Provided records -
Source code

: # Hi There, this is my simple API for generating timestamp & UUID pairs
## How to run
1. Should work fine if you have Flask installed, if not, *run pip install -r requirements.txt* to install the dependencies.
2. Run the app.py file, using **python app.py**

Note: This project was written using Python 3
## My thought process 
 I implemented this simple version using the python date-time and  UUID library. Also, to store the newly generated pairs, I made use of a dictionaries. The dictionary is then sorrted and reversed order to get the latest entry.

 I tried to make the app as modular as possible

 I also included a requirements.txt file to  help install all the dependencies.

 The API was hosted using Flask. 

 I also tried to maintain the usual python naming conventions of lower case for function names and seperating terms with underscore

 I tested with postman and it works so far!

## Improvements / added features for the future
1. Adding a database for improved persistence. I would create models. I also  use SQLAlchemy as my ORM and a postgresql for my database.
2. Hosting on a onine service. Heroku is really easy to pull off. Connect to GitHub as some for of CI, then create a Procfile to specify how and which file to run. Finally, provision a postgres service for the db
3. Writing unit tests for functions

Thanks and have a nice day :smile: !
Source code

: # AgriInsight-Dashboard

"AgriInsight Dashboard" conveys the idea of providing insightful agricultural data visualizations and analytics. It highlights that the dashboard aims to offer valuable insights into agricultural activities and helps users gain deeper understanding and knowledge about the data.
* * *
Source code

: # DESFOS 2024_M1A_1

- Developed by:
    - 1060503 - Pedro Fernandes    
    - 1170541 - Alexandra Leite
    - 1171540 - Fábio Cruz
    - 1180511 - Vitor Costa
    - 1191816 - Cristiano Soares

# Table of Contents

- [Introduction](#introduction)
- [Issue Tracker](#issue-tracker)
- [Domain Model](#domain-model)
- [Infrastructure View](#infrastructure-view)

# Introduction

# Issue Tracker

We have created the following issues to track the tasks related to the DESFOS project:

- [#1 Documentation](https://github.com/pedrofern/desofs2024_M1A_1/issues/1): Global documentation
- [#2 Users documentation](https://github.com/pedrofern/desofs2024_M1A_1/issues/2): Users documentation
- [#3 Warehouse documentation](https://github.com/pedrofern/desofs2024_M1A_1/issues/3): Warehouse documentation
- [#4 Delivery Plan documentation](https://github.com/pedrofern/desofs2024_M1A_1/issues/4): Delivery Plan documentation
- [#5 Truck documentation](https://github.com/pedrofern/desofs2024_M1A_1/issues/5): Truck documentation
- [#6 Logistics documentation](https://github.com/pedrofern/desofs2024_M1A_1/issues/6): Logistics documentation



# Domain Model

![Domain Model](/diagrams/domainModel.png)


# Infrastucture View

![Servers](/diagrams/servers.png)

Your objective -
Look in the material above for the line with "timestamp & UUID pairs" and the line with "I also tried", and transcribe exactly those lines and all lines between them, nothing more.

Task solution -
: # Hi There, this is my simple API for generating timestamp & UUID pairs
## How to run
1. Should work fine if you have Flask installed, if not, *run pip install -r requirements.txt* to install the dependencies.
2. Run the app.py file, using **python app.py**

Note: This project was written using Python 3
## My thought process 
 I implemented this simple version using the python date-time and  UUID library. Also, to store the newly generated pairs, I made use of a dictionaries. The dictionary is then sorrted and reversed order to get the latest entry.

 I tried to make the app as modular as possible

 I also included a requirements.txt file to  help install all the dependencies.

 The API was hosted using Flask. 

 I also tried to maintain the usual python naming conventions of lower case for function names and seperating terms with underscore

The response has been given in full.